Bluetooth beacons are increasingly being used for asset tracking. Their use in this context differs significantly from their conventional role of in-app triggering. In asset tracking, gateways rather than smartphones are used as detection devices, requiring different configurations for optimum efficiency.

iGS03E Bluetooth to Ethernet gateway

Changing Bluetooth beacon settings requires the manufacturer’s specific application custom-tailored for their devices. These apps adjust the beacon parameters according to specific needs.

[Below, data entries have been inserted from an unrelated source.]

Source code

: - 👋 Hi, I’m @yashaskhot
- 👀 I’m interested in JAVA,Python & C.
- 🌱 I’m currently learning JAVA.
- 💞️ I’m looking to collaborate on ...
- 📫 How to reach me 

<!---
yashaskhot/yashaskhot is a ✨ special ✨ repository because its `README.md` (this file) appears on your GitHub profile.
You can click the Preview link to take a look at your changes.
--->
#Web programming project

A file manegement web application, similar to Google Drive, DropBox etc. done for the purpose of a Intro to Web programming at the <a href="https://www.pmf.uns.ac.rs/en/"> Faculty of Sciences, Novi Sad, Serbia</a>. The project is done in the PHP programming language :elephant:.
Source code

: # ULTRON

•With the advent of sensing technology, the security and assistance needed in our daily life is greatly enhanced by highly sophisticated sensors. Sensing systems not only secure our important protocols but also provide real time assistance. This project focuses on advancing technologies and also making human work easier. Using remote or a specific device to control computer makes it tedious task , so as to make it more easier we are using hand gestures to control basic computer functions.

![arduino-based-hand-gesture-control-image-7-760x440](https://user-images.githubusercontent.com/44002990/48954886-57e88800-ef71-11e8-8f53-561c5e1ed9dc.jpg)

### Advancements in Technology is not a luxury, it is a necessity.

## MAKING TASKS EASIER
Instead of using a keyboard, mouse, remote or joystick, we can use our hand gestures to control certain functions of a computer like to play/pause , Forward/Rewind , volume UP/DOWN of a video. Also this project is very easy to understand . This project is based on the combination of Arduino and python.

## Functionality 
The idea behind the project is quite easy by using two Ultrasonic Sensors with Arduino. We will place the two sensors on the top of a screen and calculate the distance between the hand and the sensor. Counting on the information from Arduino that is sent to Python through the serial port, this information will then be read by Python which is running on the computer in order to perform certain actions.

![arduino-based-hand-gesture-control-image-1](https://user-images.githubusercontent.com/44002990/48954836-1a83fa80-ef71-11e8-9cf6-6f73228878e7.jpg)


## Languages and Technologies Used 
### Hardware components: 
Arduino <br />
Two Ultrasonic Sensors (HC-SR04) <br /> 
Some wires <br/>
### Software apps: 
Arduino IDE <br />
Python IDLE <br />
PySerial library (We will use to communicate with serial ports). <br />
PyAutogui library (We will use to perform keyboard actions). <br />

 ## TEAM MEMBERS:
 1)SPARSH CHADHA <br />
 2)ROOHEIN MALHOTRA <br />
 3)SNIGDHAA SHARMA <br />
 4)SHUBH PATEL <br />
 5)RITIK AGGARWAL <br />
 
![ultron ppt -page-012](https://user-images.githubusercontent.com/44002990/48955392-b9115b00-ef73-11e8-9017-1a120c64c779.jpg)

A most important setting when using beacons for asset tracking involves is the advertising period. This is the time interval between the broadcasted signals. In the the app detection usecase, a frequent advertising period is required to ensure constant detection by nearby smartphones and particularly for iOS. However, in asset tracking, the scenario is different.

Since gateways, not smartphones, are used for detection, a lower advertising period, ranging from 1 to 10 seconds, is sufficient. Less frequent advertising has the advantage of conserving the beacon’s battery life. It also ensures the server isn’t flooded with duplicate data.

The beacon’s advertising type is another key consideration. iBeacon or Eddystone UIDs are usually used for detection by smartphones due to their compatibility and detection by mobile operating systems. However, when using gateways and servers, the Bluetooth MAC address of the beacon is usually used for identification. Consequently, any advertising type can be selected, eliminating the need for specific compatibility.

Where multiple advertising types are available, it’s essential to ensure that only one advertising type is selected. Even though gateways can utilise any advertising type, using multiple types simultaneously can lead to increased energy consumption by the beacon and more redundant data at the server.